Got the motor on, did the first hunt this morning in Merrit Island. It was a slow morning, only shot a redhead and a teal. Seemed to be a slow morning for most out there. 

I am super impressed with the skiff and motor combo. We had three adults on board, 7 large bags full of decoys, guns, etc. close to 20mph with the backwater inc 23hp swomp lite.


----------



## paint it black (Nov 3, 2007)




----------



## Dawhoo (Oct 27, 2015)

Saw this in Instagram earlier, jealous of the redhead and BWT, how easy is it to conceal the boat while hunting?


----------



## paint it black (Nov 3, 2007)

Dawhoo said:


> Saw this in Instagram earlier, jealous of the redhead and BWT, how easy is it to conceal the boat while hunting?


It wasn't difficult at all, we brought some palmettos with us, but we also set up at a spot we've hit the past few years, already have it figured out on a specific island. 
The hardest thing was the shiny silver poling platform (I am waiting to get the hinges on it before powder coating it).
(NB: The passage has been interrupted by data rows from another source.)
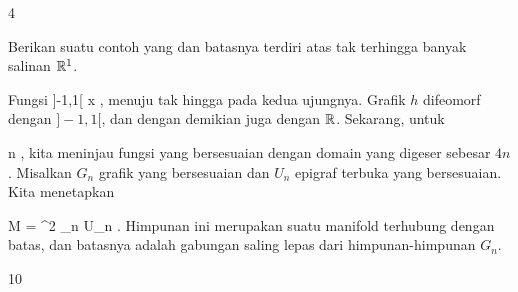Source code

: {4}

{

Berikan suatu contoh
yang
dan batasnya terdiri atas
 {} {}
tak terhingga banyak salinan $\R^1$.

}
{

Fungsi
 {]-1,1[ } { \R
} { x } { {  }
} {,}
menuju tak hingga pada kedua ujungnya. Grafik $h$ difeomorf dengan $]-1,1[$, dan dengan demikian juga dengan $\R$. Sekarang, untuk

\mavergleichskette
{\vergleichskette
{ n
}
{ \in }{  \Z
}
{  }{
}
{    }{
}
{   }{
}
}
{}{}{}
, kita meninjau fungsi yang bersesuaian dengan domain yang digeser sebesar $4n$
\zusatzklammer {jadi dengan domain
\mathl{]4n-1,4n+1[}{}} {} {.}
Misalkan $G_n$ grafik yang bersesuaian dan $U_n$ epigraf terbuka
\zusatzklammer {!} {} {}
yang bersesuaian. Kita menetapkan

\mavergleichskettedisp
{\vergleichskette
{ M
}
{ =} { \R^2 \setminus \biguplus_{n \in \Z} U_n
}
{ } {
}
{ } {
}
{ } {
}
}
{}{}{.}
Himpunan ini merupakan suatu manifold terhubung dengan batas, dan batasnya adalah gabungan saling lepas dari himpunan-himpunan $G_n$.

 }



{10}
But that took about 4 palmettos and a couple zip ties. 

-Eric


----------



## mtoddsolomon (Mar 25, 2015)

It looks awesome! Have you thought about building a removable blind for it? A friend of mine built one for his boat out of some conduit, burlap and natural vegetation and it makes it really easy to set up when you get to your spot.


----------



## Backwater (Dec 14, 2014)

Eric, NOW yer talkin!!! Looing buena ming!

Dude, when I get my project skiff done (olive hull), I need you to quote me on your camo wrap!


----------



## paint it black (Nov 3, 2007)

Removable blind is in the plans, as well as a few other things. I was on tour this past week with Craig Campbell, Randy houser and Frankie Ballard, so I wasn't able to hunt, but I will be this week. 

Here are some shots from before I left. 









Here's how we have been hiding the rig.


----------



## Foreverglades93 (Dec 20, 2015)

Backwater said:


> Dude, you should duck hunt the glades rather than going all the way up to lake O.


No no no! There's enough of them down there! Hahaha, looks like I need a new fishing spot. My buddy and I were fishing the trail before our 2pm classes 2-3 times a week. We would dump the gheenoe in right off the side of the road and go. From my first impression, I thought the only people out there were airboat guides, that is, until duck season opened. Needless to say, we now go the extra 15 miles past ochopee and carnestown and get lost in the glades deeper than we could ever imagine. There seems to be more fish where there is no cell phone service.


----------



## Backwater (Dec 14, 2014)

Foreverglades93 said:


> No no no! There's enough of them down there! Hahaha, looks like I need a new fishing spot. My buddy and I were fishing the trail before our 2pm classes 2-3 times a week. We would dump the gheenoe in right off the side of the road and go. From my first impression, I thought the only people out there were airboat guides, that is, until duck season opened. Needless to say, we now go the extra 15 miles past ochopee and carnestown and get lost in the glades deeper than we could ever imagine. There seems to be more fish where there is no cell phone service.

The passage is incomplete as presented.